HOW TO COMPLETE THIS TASK
From the entries that follow, copy exactly the lines beginning at the line holding "[Introduction to Mobile" and continuing through the line holding "#### Parameters".
(Beginning of GIVEN RECORDS)
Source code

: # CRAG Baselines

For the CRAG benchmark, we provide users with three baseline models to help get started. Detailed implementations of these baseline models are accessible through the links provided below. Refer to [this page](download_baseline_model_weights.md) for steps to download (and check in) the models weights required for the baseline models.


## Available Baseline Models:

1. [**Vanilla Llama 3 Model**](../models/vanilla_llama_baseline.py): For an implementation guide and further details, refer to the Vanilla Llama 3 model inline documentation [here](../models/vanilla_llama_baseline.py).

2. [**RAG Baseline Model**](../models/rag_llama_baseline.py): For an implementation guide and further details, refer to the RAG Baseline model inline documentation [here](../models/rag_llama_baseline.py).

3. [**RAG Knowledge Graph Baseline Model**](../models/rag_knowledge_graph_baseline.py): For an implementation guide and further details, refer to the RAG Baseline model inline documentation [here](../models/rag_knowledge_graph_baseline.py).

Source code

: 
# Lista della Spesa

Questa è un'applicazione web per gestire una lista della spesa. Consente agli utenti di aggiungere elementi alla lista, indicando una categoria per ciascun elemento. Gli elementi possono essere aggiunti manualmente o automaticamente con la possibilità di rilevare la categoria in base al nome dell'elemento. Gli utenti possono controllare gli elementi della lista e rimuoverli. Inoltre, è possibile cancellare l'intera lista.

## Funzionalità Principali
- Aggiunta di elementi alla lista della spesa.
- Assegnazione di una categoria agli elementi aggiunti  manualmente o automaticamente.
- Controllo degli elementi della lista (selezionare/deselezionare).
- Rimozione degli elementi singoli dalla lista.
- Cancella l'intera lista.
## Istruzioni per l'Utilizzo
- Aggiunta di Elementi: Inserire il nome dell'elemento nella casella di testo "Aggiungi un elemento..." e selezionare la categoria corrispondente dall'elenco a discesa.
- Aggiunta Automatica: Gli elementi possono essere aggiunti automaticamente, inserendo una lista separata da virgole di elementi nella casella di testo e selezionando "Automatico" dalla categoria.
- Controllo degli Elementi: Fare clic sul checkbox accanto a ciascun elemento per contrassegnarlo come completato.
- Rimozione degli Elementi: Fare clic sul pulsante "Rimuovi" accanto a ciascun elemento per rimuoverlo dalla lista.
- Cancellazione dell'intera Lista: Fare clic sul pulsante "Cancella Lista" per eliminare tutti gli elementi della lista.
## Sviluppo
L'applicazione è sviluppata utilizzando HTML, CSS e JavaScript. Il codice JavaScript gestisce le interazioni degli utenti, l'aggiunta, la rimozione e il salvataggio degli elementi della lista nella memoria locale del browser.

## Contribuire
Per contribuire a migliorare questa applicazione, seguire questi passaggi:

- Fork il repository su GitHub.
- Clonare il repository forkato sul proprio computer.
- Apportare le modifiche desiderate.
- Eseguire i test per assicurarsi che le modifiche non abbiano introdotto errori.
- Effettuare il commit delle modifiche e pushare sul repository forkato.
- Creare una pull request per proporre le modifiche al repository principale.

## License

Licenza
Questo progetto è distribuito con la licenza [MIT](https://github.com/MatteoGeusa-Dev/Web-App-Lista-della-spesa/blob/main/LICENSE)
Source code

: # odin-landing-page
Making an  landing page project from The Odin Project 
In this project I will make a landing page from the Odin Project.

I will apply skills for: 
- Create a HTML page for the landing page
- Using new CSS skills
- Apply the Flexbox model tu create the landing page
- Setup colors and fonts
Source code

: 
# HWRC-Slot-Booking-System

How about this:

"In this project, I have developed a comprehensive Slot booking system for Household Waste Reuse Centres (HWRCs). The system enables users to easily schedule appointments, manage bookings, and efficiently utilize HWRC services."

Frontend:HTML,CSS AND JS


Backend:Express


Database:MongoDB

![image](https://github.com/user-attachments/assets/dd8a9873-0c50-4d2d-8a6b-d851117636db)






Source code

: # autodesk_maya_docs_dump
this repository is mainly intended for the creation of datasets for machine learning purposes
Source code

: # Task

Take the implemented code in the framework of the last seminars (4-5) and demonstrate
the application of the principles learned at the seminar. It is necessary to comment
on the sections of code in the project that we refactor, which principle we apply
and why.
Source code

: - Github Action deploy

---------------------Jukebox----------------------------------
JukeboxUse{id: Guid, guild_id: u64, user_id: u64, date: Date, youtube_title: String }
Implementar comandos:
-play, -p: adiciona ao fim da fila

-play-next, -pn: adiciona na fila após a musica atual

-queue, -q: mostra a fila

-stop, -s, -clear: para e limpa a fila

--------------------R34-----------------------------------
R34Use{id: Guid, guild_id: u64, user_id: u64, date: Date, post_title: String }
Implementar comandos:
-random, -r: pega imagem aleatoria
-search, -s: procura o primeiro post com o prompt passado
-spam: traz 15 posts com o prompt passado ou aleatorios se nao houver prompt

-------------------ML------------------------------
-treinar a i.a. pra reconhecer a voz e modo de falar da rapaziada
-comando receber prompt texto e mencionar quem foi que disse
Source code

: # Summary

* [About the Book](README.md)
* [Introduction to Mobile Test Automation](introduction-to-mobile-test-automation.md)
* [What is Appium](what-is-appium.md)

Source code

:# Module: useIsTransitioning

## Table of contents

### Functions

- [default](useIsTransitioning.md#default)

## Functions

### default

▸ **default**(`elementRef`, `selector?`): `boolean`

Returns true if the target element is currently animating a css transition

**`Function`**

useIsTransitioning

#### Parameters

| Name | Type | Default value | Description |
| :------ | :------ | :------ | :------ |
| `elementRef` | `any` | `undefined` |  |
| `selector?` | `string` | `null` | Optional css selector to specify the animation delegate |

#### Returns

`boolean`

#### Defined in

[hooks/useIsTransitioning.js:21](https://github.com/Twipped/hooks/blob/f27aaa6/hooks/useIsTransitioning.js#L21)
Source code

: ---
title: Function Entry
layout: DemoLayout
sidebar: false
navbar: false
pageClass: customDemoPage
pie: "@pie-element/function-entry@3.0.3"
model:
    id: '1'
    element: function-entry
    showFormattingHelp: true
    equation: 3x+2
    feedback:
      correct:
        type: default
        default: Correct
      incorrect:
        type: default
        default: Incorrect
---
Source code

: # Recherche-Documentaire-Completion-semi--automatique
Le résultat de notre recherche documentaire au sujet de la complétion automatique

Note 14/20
(End of GIVEN RECORDS)
RESULT
* [Introduction to Mobile Test Automation](introduction-to-mobile-test-automation.md)
* [What is Appium](what-is-appium.md)

Source code

:# Module: useIsTransitioning

## Table of contents

### Functions

- [default](useIsTransitioning.md#default)

## Functions

### default

▸ **default**(`elementRef`, `selector?`): `boolean`

Returns true if the target element is currently animating a css transition

**`Function`**

useIsTransitioning

#### Parameters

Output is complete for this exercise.